Finseca celebrated its new, bigger size by saying hello to the District of Columbia.

The Washington-based advisor group gathered 626 advisor members in the nation’s capital this week for an advocacy summit that featured people such as Dean Cameron, the Idaho insurance director and president of the National Association of Insurance Commissioners, as the speakers.

Finseca members’ schmoozing could end up shaping the IRS rules and other federal rules affecting large estates, permanent life insurance policies, executive compensation arrangements, and private placement annuity and private placement life insurance arrangements.

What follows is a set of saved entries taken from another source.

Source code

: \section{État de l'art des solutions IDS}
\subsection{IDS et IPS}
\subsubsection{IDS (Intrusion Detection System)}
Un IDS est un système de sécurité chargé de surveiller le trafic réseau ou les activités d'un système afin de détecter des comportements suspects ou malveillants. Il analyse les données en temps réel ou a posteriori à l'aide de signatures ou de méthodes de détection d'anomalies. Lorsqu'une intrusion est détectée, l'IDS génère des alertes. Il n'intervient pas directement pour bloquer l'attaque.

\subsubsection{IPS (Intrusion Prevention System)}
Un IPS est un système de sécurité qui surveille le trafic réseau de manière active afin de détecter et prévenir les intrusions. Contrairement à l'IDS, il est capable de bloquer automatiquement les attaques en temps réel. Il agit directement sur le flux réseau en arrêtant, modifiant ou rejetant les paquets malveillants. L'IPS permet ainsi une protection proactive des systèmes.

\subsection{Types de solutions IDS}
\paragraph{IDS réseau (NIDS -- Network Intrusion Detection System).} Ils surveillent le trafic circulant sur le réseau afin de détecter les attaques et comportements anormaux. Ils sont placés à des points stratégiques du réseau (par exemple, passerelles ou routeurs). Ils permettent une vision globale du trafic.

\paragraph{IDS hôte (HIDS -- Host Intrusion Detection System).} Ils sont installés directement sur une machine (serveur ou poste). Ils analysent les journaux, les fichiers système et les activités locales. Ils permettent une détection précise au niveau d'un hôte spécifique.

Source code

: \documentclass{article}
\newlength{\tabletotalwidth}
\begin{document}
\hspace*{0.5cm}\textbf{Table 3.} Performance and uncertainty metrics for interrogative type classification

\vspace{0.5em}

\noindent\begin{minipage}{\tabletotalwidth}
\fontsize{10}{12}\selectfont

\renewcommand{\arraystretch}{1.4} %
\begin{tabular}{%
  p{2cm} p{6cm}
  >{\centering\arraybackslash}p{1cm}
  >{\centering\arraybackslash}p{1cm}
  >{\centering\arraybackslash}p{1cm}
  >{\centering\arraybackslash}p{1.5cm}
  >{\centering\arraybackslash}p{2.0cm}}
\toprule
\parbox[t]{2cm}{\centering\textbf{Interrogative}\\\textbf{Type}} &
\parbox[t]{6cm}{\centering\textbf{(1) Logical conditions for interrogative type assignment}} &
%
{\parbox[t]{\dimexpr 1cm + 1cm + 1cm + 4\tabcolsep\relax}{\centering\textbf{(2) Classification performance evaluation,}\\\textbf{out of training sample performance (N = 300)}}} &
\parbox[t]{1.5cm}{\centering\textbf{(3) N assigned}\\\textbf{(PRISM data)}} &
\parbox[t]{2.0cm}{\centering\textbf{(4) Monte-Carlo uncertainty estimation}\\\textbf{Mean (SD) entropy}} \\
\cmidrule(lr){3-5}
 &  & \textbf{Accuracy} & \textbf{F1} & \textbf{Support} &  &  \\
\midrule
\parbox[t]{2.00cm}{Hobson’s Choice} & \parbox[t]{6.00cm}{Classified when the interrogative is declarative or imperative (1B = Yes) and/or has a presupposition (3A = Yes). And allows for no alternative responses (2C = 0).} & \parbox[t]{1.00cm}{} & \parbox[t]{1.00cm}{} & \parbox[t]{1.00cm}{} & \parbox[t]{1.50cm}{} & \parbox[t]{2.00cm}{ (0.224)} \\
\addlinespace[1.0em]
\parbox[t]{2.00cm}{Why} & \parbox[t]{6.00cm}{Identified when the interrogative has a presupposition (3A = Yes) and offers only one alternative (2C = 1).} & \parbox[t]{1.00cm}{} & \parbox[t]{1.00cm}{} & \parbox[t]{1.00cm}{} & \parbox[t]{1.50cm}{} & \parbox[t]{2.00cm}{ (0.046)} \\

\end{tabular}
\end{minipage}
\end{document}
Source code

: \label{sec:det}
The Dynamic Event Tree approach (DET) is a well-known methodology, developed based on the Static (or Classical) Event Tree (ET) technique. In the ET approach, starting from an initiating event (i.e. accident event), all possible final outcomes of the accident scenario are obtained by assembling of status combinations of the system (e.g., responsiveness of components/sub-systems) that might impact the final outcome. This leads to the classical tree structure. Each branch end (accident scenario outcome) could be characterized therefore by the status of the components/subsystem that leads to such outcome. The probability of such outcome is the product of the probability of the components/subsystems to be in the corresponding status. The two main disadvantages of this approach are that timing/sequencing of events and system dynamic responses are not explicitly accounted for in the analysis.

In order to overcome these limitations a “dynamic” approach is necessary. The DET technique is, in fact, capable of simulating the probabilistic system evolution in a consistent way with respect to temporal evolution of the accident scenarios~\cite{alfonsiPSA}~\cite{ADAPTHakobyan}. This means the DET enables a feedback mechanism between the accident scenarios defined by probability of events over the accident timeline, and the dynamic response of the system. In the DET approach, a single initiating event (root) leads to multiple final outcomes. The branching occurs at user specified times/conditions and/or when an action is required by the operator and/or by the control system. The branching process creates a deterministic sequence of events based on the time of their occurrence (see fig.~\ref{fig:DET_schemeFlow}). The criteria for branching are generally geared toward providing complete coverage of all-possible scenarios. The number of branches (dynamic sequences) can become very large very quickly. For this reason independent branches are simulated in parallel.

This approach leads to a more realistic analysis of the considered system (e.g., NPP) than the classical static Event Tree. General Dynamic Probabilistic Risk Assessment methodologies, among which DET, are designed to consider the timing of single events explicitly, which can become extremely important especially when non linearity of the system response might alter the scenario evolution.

Finseca is descended partly from the Association for Advanced Life Underwriting — a group known for its expertise on highly technical subjects involving life insurance, annuities, pension plans and wealth planning.

How Finseca Came to Be

Finseca was formed through a combination of AALU and GAMA International in 2021.

Finseca announced Friday that it has completed another major combination, with the National Association of Independent Life Brokerage Agencies. NAILBA is a group that has represented independent life insurance and annuity brokers and brokerage general agencies.

Marc Cadin, Finseca’s CEO, has argued that one reason for the combinations is to give financial professionals a louder, clearer voice in Washington.

Combining Finseca and NAILBA “will give us greater scale [and] greater unity of purposes and messaging,” Cadin said, in a comment included in the combination completion announcement.

The Summit

Finseca is a rival to another financial professional group, the National Association of Insurance and Financial Advisors,that has just completed a fly-in of its own in Washington.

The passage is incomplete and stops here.